### EXERCISE INSTRUCTIONS
Starting at the line with "If a DataNode" and going on through the line with "<img src = 'pics/task-progress.jpeg'", reproduce each line in the records below exactly and nothing more.

++++

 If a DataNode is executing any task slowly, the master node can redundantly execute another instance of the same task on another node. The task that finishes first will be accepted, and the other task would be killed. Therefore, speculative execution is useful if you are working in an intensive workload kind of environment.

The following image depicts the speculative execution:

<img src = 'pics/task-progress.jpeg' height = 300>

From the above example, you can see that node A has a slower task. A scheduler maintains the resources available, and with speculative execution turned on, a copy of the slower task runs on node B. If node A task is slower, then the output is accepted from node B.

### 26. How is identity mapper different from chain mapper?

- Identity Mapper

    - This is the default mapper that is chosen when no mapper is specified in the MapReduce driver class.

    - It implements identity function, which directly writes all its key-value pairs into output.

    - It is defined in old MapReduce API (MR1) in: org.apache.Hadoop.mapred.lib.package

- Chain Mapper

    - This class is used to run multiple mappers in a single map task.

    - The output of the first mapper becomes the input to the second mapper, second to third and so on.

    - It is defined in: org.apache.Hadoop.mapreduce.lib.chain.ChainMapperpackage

++++

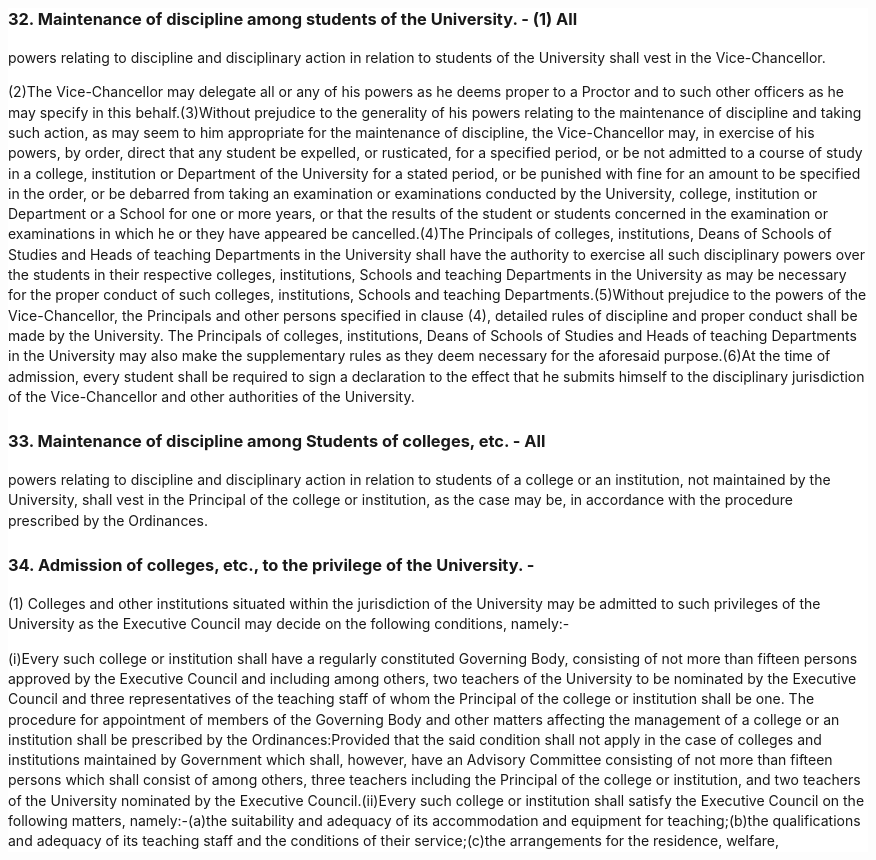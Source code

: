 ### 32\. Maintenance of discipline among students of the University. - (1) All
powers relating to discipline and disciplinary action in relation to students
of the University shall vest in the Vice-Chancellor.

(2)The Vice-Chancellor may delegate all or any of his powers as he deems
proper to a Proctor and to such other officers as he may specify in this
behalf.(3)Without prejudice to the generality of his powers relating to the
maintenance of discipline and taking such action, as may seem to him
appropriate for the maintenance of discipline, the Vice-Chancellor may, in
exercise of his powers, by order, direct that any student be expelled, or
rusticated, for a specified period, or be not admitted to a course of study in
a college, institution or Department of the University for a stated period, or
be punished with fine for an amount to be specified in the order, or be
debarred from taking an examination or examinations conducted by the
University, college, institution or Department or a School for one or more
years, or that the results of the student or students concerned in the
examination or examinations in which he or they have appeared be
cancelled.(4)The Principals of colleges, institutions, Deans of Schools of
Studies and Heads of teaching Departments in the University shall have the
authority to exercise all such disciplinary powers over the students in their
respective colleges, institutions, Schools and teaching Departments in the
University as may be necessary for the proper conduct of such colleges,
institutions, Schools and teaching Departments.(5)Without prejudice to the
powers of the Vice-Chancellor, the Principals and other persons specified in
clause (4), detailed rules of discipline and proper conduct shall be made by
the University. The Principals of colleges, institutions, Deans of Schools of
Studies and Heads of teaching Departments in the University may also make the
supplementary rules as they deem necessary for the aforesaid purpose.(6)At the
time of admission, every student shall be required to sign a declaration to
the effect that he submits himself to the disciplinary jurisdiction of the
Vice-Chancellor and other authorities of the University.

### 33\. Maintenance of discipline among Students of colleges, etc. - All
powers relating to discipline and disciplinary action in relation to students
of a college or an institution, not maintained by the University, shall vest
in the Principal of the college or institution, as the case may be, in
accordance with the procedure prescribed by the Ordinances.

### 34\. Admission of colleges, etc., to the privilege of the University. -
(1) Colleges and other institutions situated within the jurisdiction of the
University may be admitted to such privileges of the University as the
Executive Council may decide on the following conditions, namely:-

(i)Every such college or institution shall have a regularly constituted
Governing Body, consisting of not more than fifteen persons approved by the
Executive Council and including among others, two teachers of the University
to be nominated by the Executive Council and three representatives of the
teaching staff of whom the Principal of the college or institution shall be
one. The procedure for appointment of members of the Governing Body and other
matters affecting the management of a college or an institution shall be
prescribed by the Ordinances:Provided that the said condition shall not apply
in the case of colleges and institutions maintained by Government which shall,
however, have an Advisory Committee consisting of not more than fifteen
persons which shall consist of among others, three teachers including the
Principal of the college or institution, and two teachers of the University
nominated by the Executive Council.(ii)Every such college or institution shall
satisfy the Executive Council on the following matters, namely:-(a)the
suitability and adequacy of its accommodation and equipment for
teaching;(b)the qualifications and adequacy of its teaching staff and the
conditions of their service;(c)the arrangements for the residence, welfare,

++++

### FINISHED TASK
 If a DataNode is executing any task slowly, the master node can redundantly execute another instance of the same task on another node. The task that finishes first will be accepted, and the other task would be killed. Therefore, speculative execution is useful if you are working in an intensive workload kind of environment.

The following image depicts the speculative execution:

<img src = 'pics/task-progress.jpeg' height = 300>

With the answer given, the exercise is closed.